Mysterious Danger ~ ch.3 of *The Wyrded Forest*

The Wyrded Forest is available now! 

This excerpt is chapter 3 of The Wyrded Forest, book 1 in Spells of Earth, part of the Fae Mark'd World series of fantasy novellas.

~ 3 ~ End of the Road

 Desora waited a long time before she lifted the illusion. Leaves fell from the beech’s canopy, drifting onto her, tangling in her curls, whispering past her face, gracing her shoulders before slipping down her body and dropping to the ground. Even in the Horn Moon’s faint light, she saw the brown edges of the green leaves, the life leeched away when she’d drawn power to work the illusion. She hoped her draw upon the beech hadn’t weakened it.

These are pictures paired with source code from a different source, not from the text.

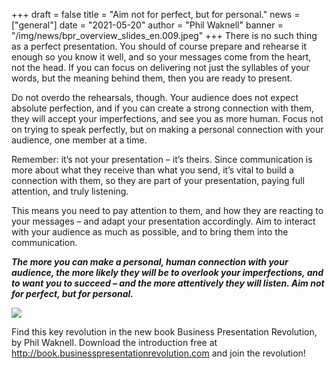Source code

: +++
draft = false
title = "Aim not for perfect, but for personal."
news = ["general"]
date = "2021-05-20"
author = "Phil Waknell"
banner = "/img/news/bpr_overview_slides_en.009.jpeg"
+++
There is no such thing as a perfect presentation. You should of course prepare and rehearse it enough so you know it well, and so your messages come from the heart, not the head. If you can focus on delivering not just the syllables of your words, but the meaning behind them, then you are ready to present. 

Do not overdo the rehearsals, though. Your audience does not expect absolute perfection, and if you can create a strong connection with them, they will accept your imperfections, and see you as more human. Focus not on trying to speak perfectly, but on making a personal connection with your audience, one member at a time.

Remember: it’s not your presentation – it’s theirs. Since communication is more about what they receive than what you send, it’s vital to build a connection with them, so they are part of your presentation, paying full attention, and truly listening.

This means you need to pay attention to them, and how they are reacting to your messages – and adapt your presentation accordingly. Aim to interact with your audience as much as possible, and to bring them into the communication.

***The more you can make a personal, human connection with your audience, the more likely they will be to overlook your imperfections, and to want you to succeed – and the more attentively they will listen. Aim not for perfect, but for personal.***

![](/img/news/bpr_overview_slides_en.009.jpeg)

Find this key revolution in the new book Business Presentation Revolution, by Phil Waknell. Download the introduction free at <http://book.businesspresentationrevolution.com> and join the revolution!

She waited longer, until the Horn Moon had crossed the sky. Then she left the clearing and returned to the animal trails, veering away from the one that the wyre had taken. She chose a thin path that meandered as it worked into the ridges that rippled before the great uplift that had raised the Claws of Weorth to the sky. Caution walked with her. She dared not believe she had completely escaped the Prime. Impatient by nature, yet would the wyre post a guard to capture her or kill her? They intended to remove her from the Wilding.

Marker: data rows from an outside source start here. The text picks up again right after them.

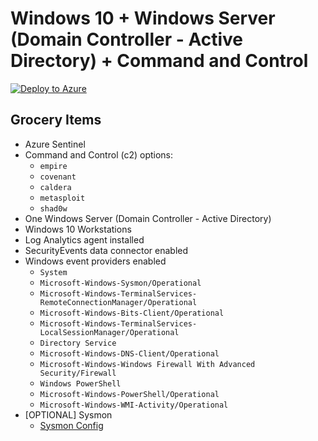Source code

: # Windows 10 + Windows Server (Domain Controller - Active Directory) + Command and Control

[![Deploy to Azure](https://aka.ms/deploytoazurebutton)](https://portal.azure.com/#create/Microsoft.Template/uri/https%3A%2F%2Fraw.githubusercontent.com%2FOTRF%2FAzure-Sentinel2Go%2Fmaster%2Fgrocery-list%2Fwin10-DC-C2%2Fazuredeploy.json)

## Grocery Items

* Azure Sentinel
* Command and Control (c2) options:
    * `empire`
    * `covenant`
    * `caldera`
    * `metasploit`
    * `shad0w`
* One Windows Server (Domain Controller - Active Directory)
* Windows 10 Workstations
* Log Analytics agent installed
* SecurityEvents data connector enabled
* Windows event providers enabled
    * `System`
    * `Microsoft-Windows-Sysmon/Operational`
    * `Microsoft-Windows-TerminalServices-RemoteConnectionManager/Operational`
    * `Microsoft-Windows-Bits-Client/Operational`
    * `Microsoft-Windows-TerminalServices-LocalSessionManager/Operational`
    * `Directory Service`
    * `Microsoft-Windows-DNS-Client/Operational`
    * `Microsoft-Windows-Windows Firewall With Advanced Security/Firewall`
    * `Windows PowerShell`
    * `Microsoft-Windows-PowerShell/Operational`
    * `Microsoft-Windows-WMI-Activity/Operational`
* [OPTIONAL] Sysmon
    * [Sysmon Config](https://github.com/hunters-forge/Blacksmith/blob/master/resources/configs/sysmon/sysmon.xml)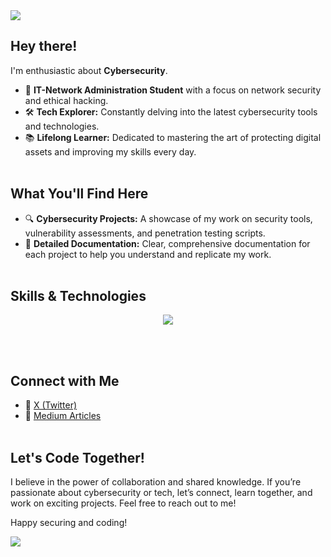 <!--horizontal divider(gradiant)-->
<img src="https://user-images.githubusercontent.com/73097560/115834477-dbab4500-a447-11eb-908a-139a6edaec5c.gif">

## Hey there!

I'm enthusiastic about **Cybersecurity**.
- 🔐 **IT-Network Administration Student** with a focus on network security and ethical hacking.
- 🛠️ **Tech Explorer:** Constantly delving into the latest cybersecurity tools and technologies.
- 📚 **Lifelong Learner:** Dedicated to mastering the art of protecting digital assets and improving my skills every day.<br><br>

## What You'll Find Here

- 🔍 **Cybersecurity Projects:** A showcase of my work on security tools, vulnerability assessments, and penetration testing scripts.
- 📄 **Detailed Documentation:** Clear, comprehensive documentation for each project to help you understand and replicate my work.<br><br>

## Skills & Technologies

<!--tech stack icons-->
<p align="center">
  <a href="https://skillicons.dev">
    <img src="https://skillicons.dev/icons?i=py,ruby,c,html,js,php,powershell,bash,mysql,nodejs,git,docker,vscode,notion,windows,linux&perline=8" />
  </a>
</p><br><br>

## Connect with Me

- 📱 [X (Twitter)](https://x.com/0xKnoty)
- 📝 [Medium Articles](https://medium.com/@0xKnoty)<br><br>

## Let's Code Together!

I believe in the power of collaboration and shared knowledge. If you’re passionate about cybersecurity or tech, let’s connect, learn together, and work on exciting projects. Feel free to reach out to me!

Happy securing and coding!


<!--horizontal divider(gradiant)-->
<img src="https://user-images.githubusercontent.com/73097560/115834477-dbab4500-a447-11eb-908a-139a6edaec5c.gif">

Yet why had the Prime not killed her where she stood, wrapped in illusion, drawing elemental Earth to work the spell? Defenseless unless she jerked all life from the trees and bushes and grasses of the clearing. As much as she shuddered against wresting such power from living plants, she would. No wyre would kill her, that she vowed. She’d seen wyres kill. She’d watched as men tended by healers died by wyre bite. To kill wyre, she would kill everything around her.

Even herself.

She increased her pace as she left the beech forest of the Weorth foothills and entered the oak-dominated forest of the vale. Her hut was near, backed against the ridge that bordered the Wilding. The snatch of a sleep, then she must venture to Granny Riding with the news that a wyre pack and a sorcerer had entered the Wilding.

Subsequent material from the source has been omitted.